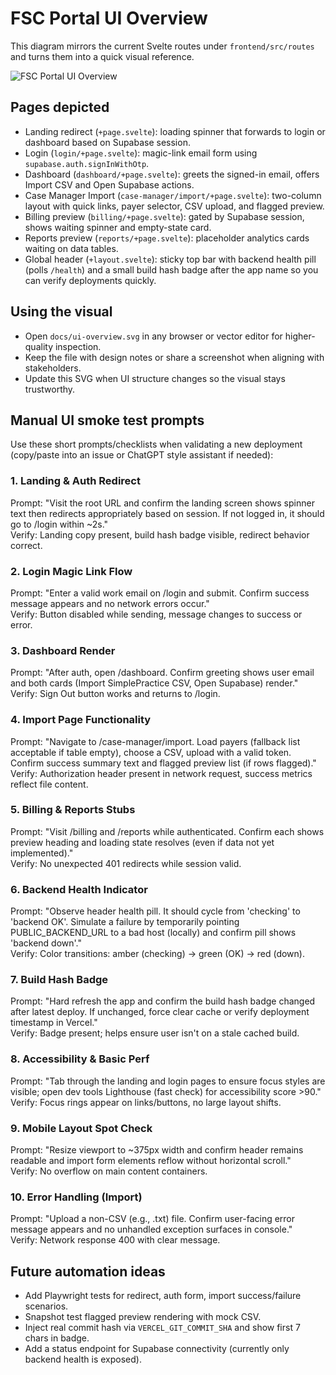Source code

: # FSC Portal UI Overview

This diagram mirrors the current Svelte routes under `frontend/src/routes` and turns them into a quick visual reference.

![FSC Portal UI Overview](./ui-overview.svg)

## Pages depicted
- Landing redirect (`+page.svelte`): loading spinner that forwards to login or dashboard based on Supabase session.
- Login (`login/+page.svelte`): magic-link email form using `supabase.auth.signInWithOtp`.
- Dashboard (`dashboard/+page.svelte`): greets the signed-in email, offers Import CSV and Open Supabase actions.
- Case Manager Import (`case-manager/import/+page.svelte`): two-column layout with quick links, payer selector, CSV upload, and flagged preview.
- Billing preview (`billing/+page.svelte`): gated by Supabase session, shows waiting spinner and empty-state card.
- Reports preview (`reports/+page.svelte`): placeholder analytics cards waiting on data tables.
 - Global header (`+layout.svelte`): sticky top bar with backend health pill (polls `/health`) and a small build hash badge after the app name so you can verify deployments quickly.

## Using the visual
- Open `docs/ui-overview.svg` in any browser or vector editor for higher-quality inspection.
- Keep the file with design notes or share a screenshot when aligning with stakeholders.
- Update this SVG when UI structure changes so the visual stays trustworthy.

## Manual UI smoke test prompts
Use these short prompts/checklists when validating a new deployment (copy/paste into an issue or ChatGPT style assistant if needed):

### 1. Landing & Auth Redirect
Prompt: "Visit the root URL and confirm the landing screen shows spinner text then redirects appropriately based on session. If not logged in, it should go to /login within ~2s."  
Verify: Landing copy present, build hash badge visible, redirect behavior correct.

### 2. Login Magic Link Flow
Prompt: "Enter a valid work email on /login and submit. Confirm success message appears and no network errors occur."  
Verify: Button disabled while sending, message changes to success or error.

### 3. Dashboard Render
Prompt: "After auth, open /dashboard. Confirm greeting shows user email and both cards (Import SimplePractice CSV, Open Supabase) render."  
Verify: Sign Out button works and returns to /login.

### 4. Import Page Functionality
Prompt: "Navigate to /case-manager/import. Load payers (fallback list acceptable if table empty), choose a CSV, upload with a valid token. Confirm success summary text and flagged preview list (if rows flagged)."  
Verify: Authorization header present in network request, success metrics reflect file content.

### 5. Billing & Reports Stubs
Prompt: "Visit /billing and /reports while authenticated. Confirm each shows preview heading and loading state resolves (even if data not yet implemented)."  
Verify: No unexpected 401 redirects while session valid.

### 6. Backend Health Indicator
Prompt: "Observe header health pill. It should cycle from 'checking' to 'backend OK'. Simulate a failure by temporarily pointing PUBLIC_BACKEND_URL to a bad host (locally) and confirm pill shows 'backend down'."  
Verify: Color transitions: amber (checking) → green (OK) → red (down).

### 7. Build Hash Badge
Prompt: "Hard refresh the app and confirm the build hash badge changed after latest deploy. If unchanged, force clear cache or verify deployment timestamp in Vercel."  
Verify: Badge present; helps ensure user isn't on a stale cached build.

### 8. Accessibility & Basic Perf
Prompt: "Tab through the landing and login pages to ensure focus styles are visible; open dev tools Lighthouse (fast check) for accessibility score >90."  
Verify: Focus rings appear on links/buttons, no large layout shifts.

### 9. Mobile Layout Spot Check
Prompt: "Resize viewport to ~375px width and confirm header remains readable and import form elements reflow without horizontal scroll."  
Verify: No overflow on main content containers.

### 10. Error Handling (Import)
Prompt: "Upload a non-CSV (e.g., .txt) file. Confirm user-facing error message appears and no unhandled exception surfaces in console."  
Verify: Network response 400 with clear message.

## Future automation ideas
- Add Playwright tests for redirect, auth form, import success/failure scenarios.
- Snapshot test flagged preview rendering with mock CSV.
- Inject real commit hash via `VERCEL_GIT_COMMIT_SHA` and show first 7 chars in badge.
- Add a status endpoint for Supabase connectivity (currently only backend health is exposed).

========================================

= TASK DETAILS =
From the entries above, copy every line containing the word "file".

= ANSWER TO THE EXERCISE =
- Keep the file with design notes or share a screenshot when aligning with stakeholders.
Verify: Authorization header present in network request, success metrics reflect file content.
Prompt: "Upload a non-CSV (e.g., .txt) file. Confirm user-facing error message appears and no unhandled exception surfaces in console."  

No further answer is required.